Royal Enfield also offers a wide range of Genuine Motorcycle Accessories (GMA) with the Hunter 350, including a tripper navigation pod and backrest which added a lot of pizazz and practicality.
Royal Enfield offers the bike in three variants, namely Retro, Metro, and Metro Rebel. Compared to the Metro trims which get alloy wheels, split grab rail, a ribbed patterned seat, dual-channel ABS, and round side indicators, the base-spec Retro trim comes with wire-spoked rims with tubed tires, tubular pillion grab rail, a distinct seat, drum brake at the rear and single-channel ABS. The Retro trim also gets a more straightforward analog rider’s console with a small LCD unit and a different set of switchgear compared to the one seen on the Metro trims. Further differentiating them is the wide range of color options. Click here for more details.

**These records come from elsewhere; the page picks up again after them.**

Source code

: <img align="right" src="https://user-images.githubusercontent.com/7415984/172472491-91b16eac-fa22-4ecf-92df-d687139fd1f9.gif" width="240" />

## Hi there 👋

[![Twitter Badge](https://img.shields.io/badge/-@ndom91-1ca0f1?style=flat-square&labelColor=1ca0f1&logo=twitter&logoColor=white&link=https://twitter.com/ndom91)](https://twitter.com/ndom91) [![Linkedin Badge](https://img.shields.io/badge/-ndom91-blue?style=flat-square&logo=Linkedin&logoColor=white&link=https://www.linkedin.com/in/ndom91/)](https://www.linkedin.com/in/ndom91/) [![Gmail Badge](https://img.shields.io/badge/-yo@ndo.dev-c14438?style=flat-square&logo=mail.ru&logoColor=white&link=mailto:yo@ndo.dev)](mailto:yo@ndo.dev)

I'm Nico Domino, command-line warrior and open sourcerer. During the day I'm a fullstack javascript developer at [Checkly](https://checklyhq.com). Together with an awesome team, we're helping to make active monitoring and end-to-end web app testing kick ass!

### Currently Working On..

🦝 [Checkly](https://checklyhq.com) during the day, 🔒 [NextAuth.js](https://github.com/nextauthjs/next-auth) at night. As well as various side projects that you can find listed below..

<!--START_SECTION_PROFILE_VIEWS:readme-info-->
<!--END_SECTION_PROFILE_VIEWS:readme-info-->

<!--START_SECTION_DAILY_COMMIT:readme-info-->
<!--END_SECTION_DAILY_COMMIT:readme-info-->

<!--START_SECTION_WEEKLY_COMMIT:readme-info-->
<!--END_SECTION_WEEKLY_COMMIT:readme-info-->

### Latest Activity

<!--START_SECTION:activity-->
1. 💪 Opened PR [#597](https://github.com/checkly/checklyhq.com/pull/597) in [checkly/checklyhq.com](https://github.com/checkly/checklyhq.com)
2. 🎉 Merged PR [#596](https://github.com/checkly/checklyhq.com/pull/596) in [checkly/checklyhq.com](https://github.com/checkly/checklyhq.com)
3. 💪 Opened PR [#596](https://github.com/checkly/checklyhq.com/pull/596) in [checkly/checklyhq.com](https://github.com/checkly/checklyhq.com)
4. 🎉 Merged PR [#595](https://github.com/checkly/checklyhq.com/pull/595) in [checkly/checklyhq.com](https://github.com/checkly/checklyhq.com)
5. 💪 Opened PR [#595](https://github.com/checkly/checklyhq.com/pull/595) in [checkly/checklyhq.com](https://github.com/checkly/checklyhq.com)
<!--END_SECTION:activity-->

Royal Enfield’s familiar 349cc counterbalanced air-cooled motor reprises its role here on the Hunter 350 as well, churning out the same 20.2PS and 27Nm. Push the ignition dial and you’re welcomed by a sophisticated throbbing. Royal Enfield claims the ignition timing has been altered to make it slightly snappier than the Classic 350. Also, you don’t have to work hard on the gearbox to hold it in the sweet spot. It feels smoother, and its city mannerisms top it off. Having said that, the wide-spread torque will happily chug along at 30kmph while in 4th gear, but if you need to overtake quickly, a downshift will be mandated. I was also impressed with the lack of vibration even when I pushed the bike past 90kmph. However, the engine heating was a big concern and Royal Enfield should definitely work on it.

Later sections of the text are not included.